[Stored data]
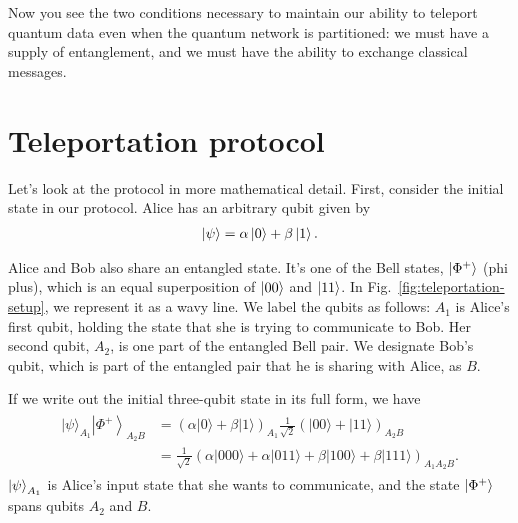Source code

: Now you see the two conditions necessary to maintain our ability to teleport quantum data even when the quantum network is partitioned: we must have a supply of entanglement, and we must have the ability to exchange classical messages.

\section{Teleportation protocol}
\label{sec:8-2_teleportation_protocol}


Let's look at the protocol in more mathematical detail.  First, consider the initial state in our protocol. Alice has an arbitrary qubit given by
\begin{align}
    \left| \psi \right\rangle = \alpha\left| 0 \right\rangle + \beta\left| 1 \right\rangle.
\end{align}

Alice and Bob also share an entangled state. It's one of the Bell states, $\left| \Phi^+ \right\rangle$ (phi plus), which is an equal superposition of $\left| 00 \right\rangle$ and $\left| 11 \right\rangle$.  In Fig.~\ref{fig:teleportation-setup}, we represent it as a wavy line. We label the qubits as follows: $A_1$ is Alice's first qubit, holding the state that she is trying to communicate to Bob.  Her second qubit, $A_2$, is one part of the entangled Bell pair. We designate Bob's qubit, which is part of the entangled pair that he is sharing with Alice, as $B$.

If we write out the initial three-qubit state in its full form, we have
\begin{align}
    \begin{aligned}
|\psi\rangle_{A_{1}}\left|\Phi^{+}\right\rangle_{A_{2} B} &=(\alpha|0\rangle+\beta|1\rangle)_{A_{1}} \frac{1}{\sqrt{2}}(|00\rangle+|11\rangle)_{A_{2} B} \\
&=\frac{1}{\sqrt{2}}(\alpha|000\rangle+\alpha|011\rangle+\beta|100\rangle+\beta|111\rangle)_{A_{1} A_{2} B}.
\end{aligned}
\end{align}
$\left| \psi \right\rangle_{A_1}$ is Alice's input state that she wants to communicate, and the state $\left| \Phi^+ \right\rangle$ spans qubits $A_2$ and $B$.

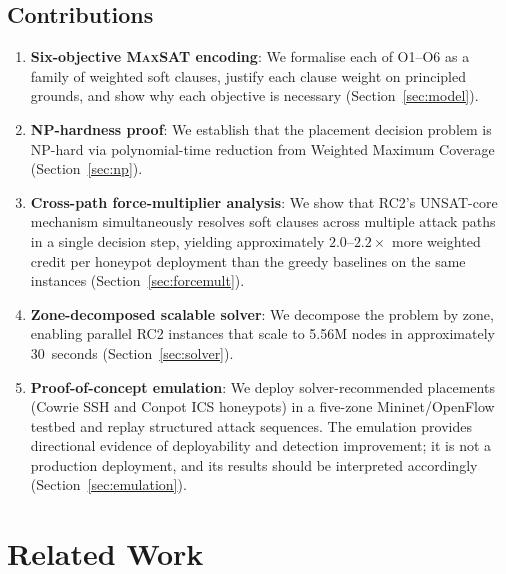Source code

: \documentclass[journal]{IEEEtran}
\newcommand{\MAXSAT}{\textsc{MaxSAT}}
\begin{document}
\subsection{Contributions}
\label{sec:intro:contrib}

\begin{enumerate}
  \item \textbf{Six-objective \MAXSAT{} encoding}: We formalise each
    of O1--O6 as a family of weighted soft clauses, justify each
    clause weight on principled grounds, and show why each objective
    is necessary (Section~\ref{sec:model}).

  \item \textbf{NP-hardness proof}: We establish that the placement
    decision problem is NP-hard via polynomial-time reduction from
    Weighted Maximum Coverage~\cite{feige1998}
    (Section~\ref{sec:np}).

  \item \textbf{Cross-path force-multiplier analysis}: We show that
    RC2's UNSAT-core mechanism simultaneously resolves soft clauses
    across multiple attack paths in a single decision step, yielding
    approximately $2.0$--$2.2\times$ more weighted credit per honeypot
    deployment than the greedy baselines on the same instances
    (Section~\ref{sec:forcemult}).

  \item \textbf{Zone-decomposed scalable solver}: We decompose the
    problem by zone, enabling parallel RC2 instances that scale to
    5.56M nodes in approximately 30~seconds
    (Section~\ref{sec:solver}).

  \item \textbf{Proof-of-concept emulation}: We deploy
    solver-recommended placements (Cowrie SSH and Conpot ICS
    honeypots) in a five-zone Mininet/OpenFlow testbed and replay
    structured attack sequences. The emulation provides directional
    evidence of deployability and detection improvement; it is not
    a production deployment, and its results should be interpreted
    accordingly (Section~\ref{sec:emulation}).
\end{enumerate}

\section{Related Work}
\label{sec:related}
\end{document}

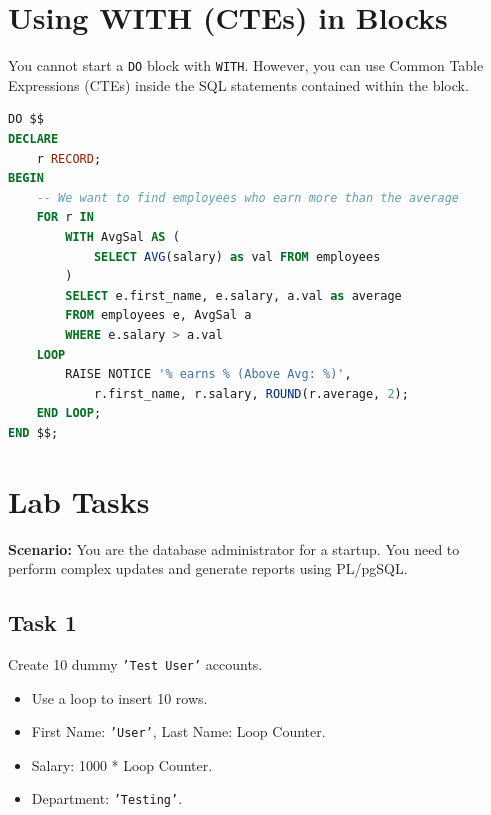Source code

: \documentclass[12pt,a4paper]{article}
\newif\ifshowsolutions
\begin{document}
\newpage
\section{Using WITH (CTEs) in Blocks}

You cannot start a \texttt{DO} block with \texttt{WITH}. However, you can use Common Table Expressions (CTEs) inside the SQL statements contained within the block.

\begin{lstlisting}[language=SQL, caption={CTE inside Anonymous Block}]
DO $$ 
DECLARE
    r RECORD;
BEGIN
    -- We want to find employees who earn more than the average
    FOR r IN 
        WITH AvgSal AS (
            SELECT AVG(salary) as val FROM employees
        )
        SELECT e.first_name, e.salary, a.val as average
        FROM employees e, AvgSal a
        WHERE e.salary > a.val
    LOOP
        RAISE NOTICE '% earns % (Above Avg: %)', 
            r.first_name, r.salary, ROUND(r.average, 2);
    END LOOP;
END $$;
\end{lstlisting}

\newpage
\section{Lab Tasks}

\textbf{Scenario:} You are the database administrator for a startup. You need to perform complex updates and generate reports using PL/pgSQL.

\subsection*{Task 1}
Create 10 dummy \texttt{'Test User'} accounts.
\begin{itemize}
    \item Use a loop to insert 10 rows.
    \item First Name: \texttt{'User'}, Last Name: Loop Counter.
    \item Salary: 1000 * Loop Counter.
    \item Department: \texttt{'Testing'}.
\end{itemize}

\ifshowsolutions
\textbf{Solution:}
\begin{lstlisting}[language=SQL]
DO $$ 
DECLARE
    v_counter INT := 1;
BEGIN
    WHILE v_counter <= 10 LOOP
        INSERT INTO employees (first_name, last_name, salary, department)
        VALUES ('User', CAST(v_counter AS TEXT), v_counter * 1000, 'Testing');
        
        v_counter := v_counter + 1;
    END LOOP;
    RAISE NOTICE '10 Test Users Created.';
END $$;
\end{lstlisting}
\fi
\end{document}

- _EXERCISE INSTRUCTIONS_:
Between and including the line with "that the placement" and the line with "You cannot start", repeat every line exactly as it appears above, with pictures left out.

- _YOUR RESPONSE_:
  \item \textbf{NP-hardness proof}: We establish that the placement
    decision problem is NP-hard via polynomial-time reduction from
    Weighted Maximum Coverage~\cite{feige1998}
    (Section~\ref{sec:np}).

  \item \textbf{Cross-path force-multiplier analysis}: We show that
    RC2's UNSAT-core mechanism simultaneously resolves soft clauses
    across multiple attack paths in a single decision step, yielding
    approximately $2.0$--$2.2\times$ more weighted credit per honeypot
    deployment than the greedy baselines on the same instances
    (Section~\ref{sec:forcemult}).

  \item \textbf{Zone-decomposed scalable solver}: We decompose the
    problem by zone, enabling parallel RC2 instances that scale to
    5.56M nodes in approximately 30~seconds
    (Section~\ref{sec:solver}).

  \item \textbf{Proof-of-concept emulation}: We deploy
    solver-recommended placements (Cowrie SSH and Conpot ICS
    honeypots) in a five-zone Mininet/OpenFlow testbed and replay
    structured attack sequences. The emulation provides directional
    evidence of deployability and detection improvement; it is not
    a production deployment, and its results should be interpreted
    accordingly (Section~\ref{sec:emulation}).
\end{enumerate}

\section{Related Work}
\label{sec:related}
\end{document}

Source code

: \documentclass[12pt,a4paper]{article}
\newif\ifshowsolutions
\begin{document}
\newpage
\section{Using WITH (CTEs) in Blocks}

You cannot start a \texttt{DO} block with \texttt{WITH}. However, you can use Common Table Expressions (CTEs) inside the SQL statements contained within the block.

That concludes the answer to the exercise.